Welcome to re:Virals, The Haiku Foundation’s weekly poem commentary feature on some of the finest haiku ever written in English. This week’s poem was

     scratches where driftwood dragged the coldest month
          — Jim Kacian, A Hundred Gourds 1.1 (2011)

Lorin Ford has this to say about her own selection:

Time after time, this haiku most immediately impresses itself on me with its sheer physicality: bodily sensations of the sharpness of those scratches, followed by weight and icy cold. On the technical, wordsmithing level these bodily sensations are partly evoked and certainly enhanced by sound, notably the play of assonance between the paired vowels of ‘scratches/ dragged’ and ‘coldest/month’ and alliteration of the first two sounds in ‘driftwood dragged’. Sound enacts meaning here. For instance, how short and sharp is the a sound in ‘scratches’ compared with its partner in ‘dragged’, which is dragged out by the following hard g sound.

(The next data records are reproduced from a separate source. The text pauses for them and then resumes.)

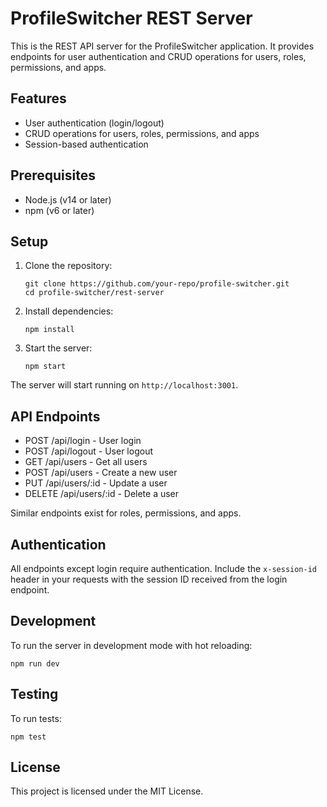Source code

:# ProfileSwitcher REST Server

This is the REST API server for the ProfileSwitcher application. It provides endpoints for user authentication and CRUD operations for users, roles, permissions, and apps.

## Features

- User authentication (login/logout)
- CRUD operations for users, roles, permissions, and apps
- Session-based authentication

## Prerequisites

- Node.js (v14 or later)
- npm (v6 or later)

## Setup

1. Clone the repository:
   ```
   git clone https://github.com/your-repo/profile-switcher.git
   cd profile-switcher/rest-server
   ```

2. Install dependencies:
   ```
   npm install
   ```

3. Start the server:
   ```
   npm start
   ```

The server will start running on `http://localhost:3001`.

## API Endpoints

- POST /api/login - User login
- POST /api/logout - User logout
- GET /api/users - Get all users
- POST /api/users - Create a new user
- PUT /api/users/:id - Update a user
- DELETE /api/users/:id - Delete a user

Similar endpoints exist for roles, permissions, and apps.

## Authentication

All endpoints except login require authentication. Include the `x-session-id` header in your requests with the session ID received from the login endpoint.

## Development

To run the server in development mode with hot reloading:

```
npm run dev
```

## Testing

To run tests:

```
npm test
```

## License

This project is licensed under the MIT License.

Then the visual sense kicks in: nothing is moving (the verb is in past tense,) all is still, frozen in place and time. The driftwood, for me, is still there in the vicinity of a frozen lake, and its shadow is as black as its drag marks, as in a photograph, a black and white photograph, sharply focused. A photograph, it springs to mind, that might’ve been taken by Ansel Adams.

Hang on, some readers might be thinking, isn’t a sharply focused photograph realistic, an example of realism? And this haiku by the author of the essay, ‘Realism is Dead’? Consider Adams’ photographs again.

According to Robert Turnage in an essay first published in The Living Wilderness, Ansell Adams

“. . . dislikes the term ‘nature photographer’, but he seems even more dismayed by a popular misconception that photography like his, which invokes readily identifiable subjects, is ‘realistic’. He is not concerned, he says, with the mere recording of reality — what he calls ‘the external event’ — but is intent on conveying the emotional content of a scene, the ‘internal event.’ . . .”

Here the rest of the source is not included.